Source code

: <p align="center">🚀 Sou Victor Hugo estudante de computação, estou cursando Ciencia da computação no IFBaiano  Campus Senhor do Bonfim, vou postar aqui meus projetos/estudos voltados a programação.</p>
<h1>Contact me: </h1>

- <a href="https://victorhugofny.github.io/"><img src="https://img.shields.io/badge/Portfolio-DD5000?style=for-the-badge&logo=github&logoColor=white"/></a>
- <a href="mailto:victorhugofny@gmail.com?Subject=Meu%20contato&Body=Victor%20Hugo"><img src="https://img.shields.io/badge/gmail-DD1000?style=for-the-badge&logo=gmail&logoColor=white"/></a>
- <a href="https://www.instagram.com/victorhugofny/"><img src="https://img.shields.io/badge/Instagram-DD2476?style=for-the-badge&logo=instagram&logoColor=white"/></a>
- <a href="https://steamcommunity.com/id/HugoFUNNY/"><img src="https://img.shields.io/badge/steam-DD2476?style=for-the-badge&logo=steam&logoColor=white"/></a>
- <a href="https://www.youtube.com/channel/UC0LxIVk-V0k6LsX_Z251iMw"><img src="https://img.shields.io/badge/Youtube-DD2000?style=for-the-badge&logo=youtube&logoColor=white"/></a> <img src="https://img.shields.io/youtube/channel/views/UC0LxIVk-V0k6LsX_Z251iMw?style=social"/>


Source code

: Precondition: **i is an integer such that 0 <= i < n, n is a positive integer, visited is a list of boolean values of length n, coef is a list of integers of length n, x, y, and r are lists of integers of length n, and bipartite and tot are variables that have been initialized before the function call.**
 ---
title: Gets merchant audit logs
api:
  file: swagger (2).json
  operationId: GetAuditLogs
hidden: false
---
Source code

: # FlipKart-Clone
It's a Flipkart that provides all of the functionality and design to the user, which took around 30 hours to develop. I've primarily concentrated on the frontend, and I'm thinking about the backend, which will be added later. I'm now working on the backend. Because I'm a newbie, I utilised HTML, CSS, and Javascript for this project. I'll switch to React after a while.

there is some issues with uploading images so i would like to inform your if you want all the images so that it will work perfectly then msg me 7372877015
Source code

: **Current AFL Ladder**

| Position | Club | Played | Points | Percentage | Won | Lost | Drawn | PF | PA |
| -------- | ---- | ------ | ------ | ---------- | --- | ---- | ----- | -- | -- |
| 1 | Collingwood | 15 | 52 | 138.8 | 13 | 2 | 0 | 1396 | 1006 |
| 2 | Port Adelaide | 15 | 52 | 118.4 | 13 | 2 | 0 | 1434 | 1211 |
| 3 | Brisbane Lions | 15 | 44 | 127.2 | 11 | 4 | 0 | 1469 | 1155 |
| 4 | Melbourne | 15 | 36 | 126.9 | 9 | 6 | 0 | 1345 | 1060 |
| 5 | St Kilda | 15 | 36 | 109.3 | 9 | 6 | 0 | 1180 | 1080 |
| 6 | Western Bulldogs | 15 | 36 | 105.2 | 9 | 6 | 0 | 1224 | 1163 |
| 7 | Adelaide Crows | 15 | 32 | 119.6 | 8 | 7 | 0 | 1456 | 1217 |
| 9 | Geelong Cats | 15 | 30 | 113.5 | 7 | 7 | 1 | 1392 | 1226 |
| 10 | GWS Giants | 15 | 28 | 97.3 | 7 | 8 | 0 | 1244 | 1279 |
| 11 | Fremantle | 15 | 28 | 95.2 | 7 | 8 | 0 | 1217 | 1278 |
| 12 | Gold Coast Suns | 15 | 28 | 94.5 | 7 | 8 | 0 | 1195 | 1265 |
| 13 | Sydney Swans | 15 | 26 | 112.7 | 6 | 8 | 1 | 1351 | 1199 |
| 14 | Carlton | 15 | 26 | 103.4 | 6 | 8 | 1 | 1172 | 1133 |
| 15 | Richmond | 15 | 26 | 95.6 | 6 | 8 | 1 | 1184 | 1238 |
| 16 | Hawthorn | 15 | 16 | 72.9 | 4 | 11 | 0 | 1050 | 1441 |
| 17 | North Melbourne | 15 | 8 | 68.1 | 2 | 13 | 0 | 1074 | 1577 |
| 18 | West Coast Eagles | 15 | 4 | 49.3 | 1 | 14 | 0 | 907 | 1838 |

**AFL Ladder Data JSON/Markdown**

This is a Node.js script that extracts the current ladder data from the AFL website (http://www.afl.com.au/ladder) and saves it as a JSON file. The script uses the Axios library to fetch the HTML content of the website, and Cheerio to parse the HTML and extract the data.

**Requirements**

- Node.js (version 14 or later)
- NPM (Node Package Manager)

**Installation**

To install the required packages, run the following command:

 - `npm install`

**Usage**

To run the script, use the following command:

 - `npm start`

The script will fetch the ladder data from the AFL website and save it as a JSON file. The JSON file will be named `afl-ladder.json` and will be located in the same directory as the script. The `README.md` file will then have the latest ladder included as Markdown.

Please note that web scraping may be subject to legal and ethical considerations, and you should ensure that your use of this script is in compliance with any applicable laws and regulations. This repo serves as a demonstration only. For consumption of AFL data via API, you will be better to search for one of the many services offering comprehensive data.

**********

Task description:
Each line of the listing should be copied exactly.

Solved exercise:
Source code

: <p align="center">🚀 Sou Victor Hugo estudante de computação, estou cursando Ciencia da computação no IFBaiano  Campus Senhor do Bonfim, vou postar aqui meus projetos/estudos voltados a programação.</p>
<h1>Contact me: </h1>

- <a href="https://victorhugofny.github.io/"><img src="https://img.shields.io/badge/Portfolio-DD5000?style=for-the-badge&logo=github&logoColor=white"/></a>
- <a href="mailto:victorhugofny@gmail.com?Subject=Meu%20contato&Body=Victor%20Hugo"><img src="https://img.shields.io/badge/gmail-DD1000?style=for-the-badge&logo=gmail&logoColor=white"/></a>
- <a href="https://www.instagram.com/victorhugofny/"><img src="https://img.shields.io/badge/Instagram-DD2476?style=for-the-badge&logo=instagram&logoColor=white"/></a>
- <a href="https://steamcommunity.com/id/HugoFUNNY/"><img src="https://img.shields.io/badge/steam-DD2476?style=for-the-badge&logo=steam&logoColor=white"/></a>
- <a href="https://www.youtube.com/channel/UC0LxIVk-V0k6LsX_Z251iMw"><img src="https://img.shields.io/badge/Youtube-DD2000?style=for-the-badge&logo=youtube&logoColor=white"/></a> <img src="https://img.shields.io/youtube/channel/views/UC0LxIVk-V0k6LsX_Z251iMw?style=social"/>


Source code

: Precondition: **i is an integer such that 0 <= i < n, n is a positive integer, visited is a list of boolean values of length n, coef is a list of integers of length n, x, y, and r are lists of integers of length n, and bipartite and tot are variables that have been initialized before the function call.**
 ---
title: Gets merchant audit logs
api:
  file: swagger (2).json
  operationId: GetAuditLogs
hidden: false
---
Source code

: # FlipKart-Clone
It's a Flipkart that provides all of the functionality and design to the user, which took around 30 hours to develop. I've primarily concentrated on the frontend, and I'm thinking about the backend, which will be added later. I'm now working on the backend. Because I'm a newbie, I utilised HTML, CSS, and Javascript for this project. I'll switch to React after a while.

there is some issues with uploading images so i would like to inform your if you want all the images so that it will work perfectly then msg me 7372877015
Source code

: **Current AFL Ladder**

| Position | Club | Played | Points | Percentage | Won | Lost | Drawn | PF | PA |
| -------- | ---- | ------ | ------ | ---------- | --- | ---- | ----- | -- | -- |
| 1 | Collingwood | 15 | 52 | 138.8 | 13 | 2 | 0 | 1396 | 1006 |
| 2 | Port Adelaide | 15 | 52 | 118.4 | 13 | 2 | 0 | 1434 | 1211 |
| 3 | Brisbane Lions | 15 | 44 | 127.2 | 11 | 4 | 0 | 1469 | 1155 |
| 4 | Melbourne | 15 | 36 | 126.9 | 9 | 6 | 0 | 1345 | 1060 |
| 5 | St Kilda | 15 | 36 | 109.3 | 9 | 6 | 0 | 1180 | 1080 |
| 6 | Western Bulldogs | 15 | 36 | 105.2 | 9 | 6 | 0 | 1224 | 1163 |
| 7 | Adelaide Crows | 15 | 32 | 119.6 | 8 | 7 | 0 | 1456 | 1217 |
| 9 | Geelong Cats | 15 | 30 | 113.5 | 7 | 7 | 1 | 1392 | 1226 |
| 10 | GWS Giants | 15 | 28 | 97.3 | 7 | 8 | 0 | 1244 | 1279 |
| 11 | Fremantle | 15 | 28 | 95.2 | 7 | 8 | 0 | 1217 | 1278 |
| 12 | Gold Coast Suns | 15 | 28 | 94.5 | 7 | 8 | 0 | 1195 | 1265 |
| 13 | Sydney Swans | 15 | 26 | 112.7 | 6 | 8 | 1 | 1351 | 1199 |
| 14 | Carlton | 15 | 26 | 103.4 | 6 | 8 | 1 | 1172 | 1133 |
| 15 | Richmond | 15 | 26 | 95.6 | 6 | 8 | 1 | 1184 | 1238 |
| 16 | Hawthorn | 15 | 16 | 72.9 | 4 | 11 | 0 | 1050 | 1441 |
| 17 | North Melbourne | 15 | 8 | 68.1 | 2 | 13 | 0 | 1074 | 1577 |
| 18 | West Coast Eagles | 15 | 4 | 49.3 | 1 | 14 | 0 | 907 | 1838 |

**AFL Ladder Data JSON/Markdown**

This is a Node.js script that extracts the current ladder data from the AFL website (http://www.afl.com.au/ladder) and saves it as a JSON file. The script uses the Axios library to fetch the HTML content of the website, and Cheerio to parse the HTML and extract the data.

**Requirements**

- Node.js (version 14 or later)
- NPM (Node Package Manager)

**Installation**

To install the required packages, run the following command:

 - `npm install`

**Usage**

To run the script, use the following command:

 - `npm start`

The script will fetch the ladder data from the AFL website and save it as a JSON file. The JSON file will be named `afl-ladder.json` and will be located in the same directory as the script. The `README.md` file will then have the latest ladder included as Markdown.

Please note that web scraping may be subject to legal and ethical considerations, and you should ensure that your use of this script is in compliance with any applicable laws and regulations. This repo serves as a demonstration only. For consumption of AFL data via API, you will be better to search for one of the many services offering comprehensive data.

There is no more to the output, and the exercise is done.